The success of this initiative will be dependent upon key stakeholder buy-in, which will be determined by how well the process is aligned with key business objectives. The data collection and analysis plan should therefore incorporate key stakeholders’ input and address their concerns as they relate to the impact of retention on the bottom line. This input is ultimately necessary to support the business case for retention as a corporate initiative. The information provided through these data-collection efforts will also help direct and focus the talent-management interventions at both the organizational and the individual level.
PepsiCo recently conducted an internal study that focused on understanding the factors that influence their high-potential executives’ intent to stay or leave the company. They found that the “intent to stay” rating was nearly twice as high for the executives who rated the quality of their manager as high. This link helped establish the importance of manager quality and its strong relationship to executive retention.
Managers should have specific talent-development and retention objectives that are linked to their performance evaluation and ultimately to their compensation. An organization’s leadership will need to be trained in talent management. As a prerequisite to this training, senior managers need to buy into the notion that talent management is as important as managing the other critical aspects of the business.
Recognizing the investment required, managers need to use their time and resources wisely in developing their top talent and creating a retention culture. This means that the greater part of their talent-development efforts should be focused on high-potential performers.
This is not to say that feedback and coaching for lower performers is unimportant, but rather that efforts made to provide challenging growth opportunities will be better utilized by high-performing employees. The lower performers need to be candidly informed as to where they stand and what it will take to improve. At some point, with appropriate feedback and motivation, these individuals may also become high performers.
Ben Dowell, vice president of the Center for Leadership Development at Bristol-Myers Squibb Company said, “Part of our talent strategy for Bristol-Myers Squibb recognizes that aggressive talent management is fundamental to not only developing talent, but retaining talented individuals as well.

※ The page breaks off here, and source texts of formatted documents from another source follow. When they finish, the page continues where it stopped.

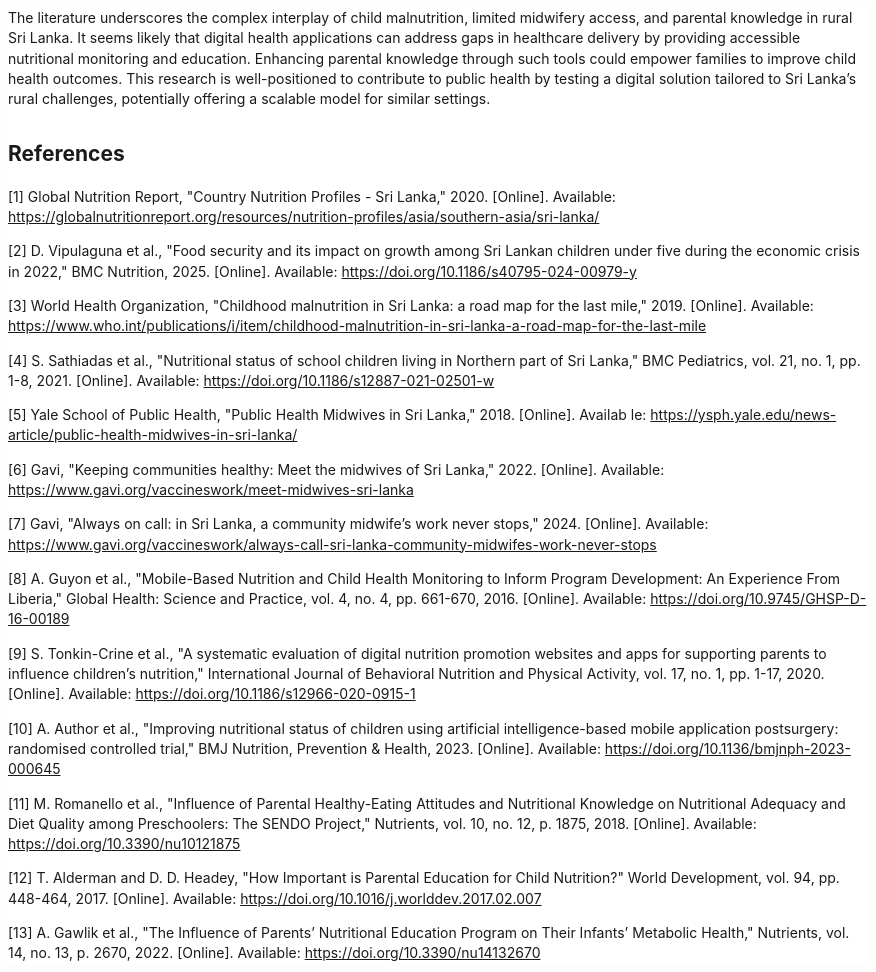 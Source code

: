 The literature underscores the complex interplay of child malnutrition, limited midwifery access, and parental knowledge in rural Sri Lanka. It seems likely that digital health applications can address gaps in healthcare delivery by providing accessible nutritional monitoring and education. Enhancing parental knowledge through such tools could empower families to improve child health outcomes. This research is well-positioned to contribute to public health by testing a digital solution tailored to Sri Lanka’s rural challenges, potentially offering a scalable model for similar settings.

## References

[1] Global Nutrition Report, "Country Nutrition Profiles - Sri Lanka," 2020. [Online]. Available: https://globalnutritionreport.org/resources/nutrition-profiles/asia/southern-asia/sri-lanka/

[2] D. Vipulaguna et al., "Food security and its impact on growth among Sri Lankan children under five during the economic crisis in 2022," BMC Nutrition, 2025. [Online]. Available: https://doi.org/10.1186/s40795-024-00979-y

[3] World Health Organization, "Childhood malnutrition in Sri Lanka: a road map for the last mile," 2019. [Online]. Available: https://www.who.int/publications/i/item/childhood-malnutrition-in-sri-lanka-a-road-map-for-the-last-mile

[4] S. Sathiadas et al., "Nutritional status of school children living in Northern part of Sri Lanka," BMC Pediatrics, vol. 21, no. 1, pp. 1-8, 2021. [Online]. Available: https://doi.org/10.1186/s12887-021-02501-w

[5] Yale School of Public Health, "Public Health Midwives in Sri Lanka," 2018. [Online]. Availab
le: https://ysph.yale.edu/news-article/public-health-midwives-in-sri-lanka/

[6] Gavi, "Keeping communities healthy: Meet the midwives of Sri Lanka," 2022. [Online]. Available: https://www.gavi.org/vaccineswork/meet-midwives-sri-lanka

[7] Gavi, "Always on call: in Sri Lanka, a community midwife’s work never stops," 2024. [Online]. Available: https://www.gavi.org/vaccineswork/always-call-sri-lanka-community-midwifes-work-never-stops

[8] A. Guyon et al., "Mobile-Based Nutrition and Child Health Monitoring to Inform Program Development: An Experience From Liberia," Global Health: Science and Practice, vol. 4, no. 4, pp. 661-670, 2016. [Online]. Available: https://doi.org/10.9745/GHSP-D-16-00189

[9] S. Tonkin-Crine et al., "A systematic evaluation of digital nutrition promotion websites and apps for supporting parents to influence children’s nutrition," International Journal of Behavioral Nutrition and Physical Activity, vol. 17, no. 1, pp. 1-17, 2020. [Online]. Available: https://doi.org/10.1186/s12966-020-0915-1

[10] A. Author et al., "Improving nutritional status of children using artificial intelligence-based mobile application postsurgery: randomised controlled trial," BMJ Nutrition, Prevention & Health, 2023. [Online]. Available: https://doi.org/10.1136/bmjnph-2023-000645

[11] M. Romanello et al., "Influence of Parental Healthy-Eating Attitudes and Nutritional Knowledge on Nutritional Adequacy and Diet Quality among Preschoolers: The SENDO Project," Nutrients, vol. 10, no. 12, p. 1875, 2018. [Online]. Available: https://doi.org/10.3390/nu10121875

[12] T. Alderman and D. D. Headey, "How Important is Parental Education for Child Nutrition?" World Development, vol. 94, pp. 448-464, 2017. [Online]. Available: https://doi.org/10.1016/j.worlddev.2017.02.007

[13] A. Gawlik et al., "The Influence of Parents’ Nutritional Education Program on Their Infants’ Metabolic Health," Nutrients, vol. 14, no. 13, p. 2670, 2022. [Online]. Available: https://doi.org/10.3390/nu14132670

As part of our talent review, we identify those individuals that are critical to the business and develop retention plans to assure that they are challenged in their current role, compensated appropriately and receive the types of experiences that will prepare them for a future to which they aspire. And very simply, it works”
Organizational Commitment
An organization must be committed and prepared to offer a variety of developmental experiences to top talent. Managers will need to be trained in talent development and retention and have at their disposal the resources necessary to identify and develop high-potential individuals. They will need to be able to offer creative career development opportunities that are woven into the fabric of the organization and present mentoring programs. The investment made in strengthening an organization’s talent and building a retention culture will pay large dividends as the war for talent heats up in the new century.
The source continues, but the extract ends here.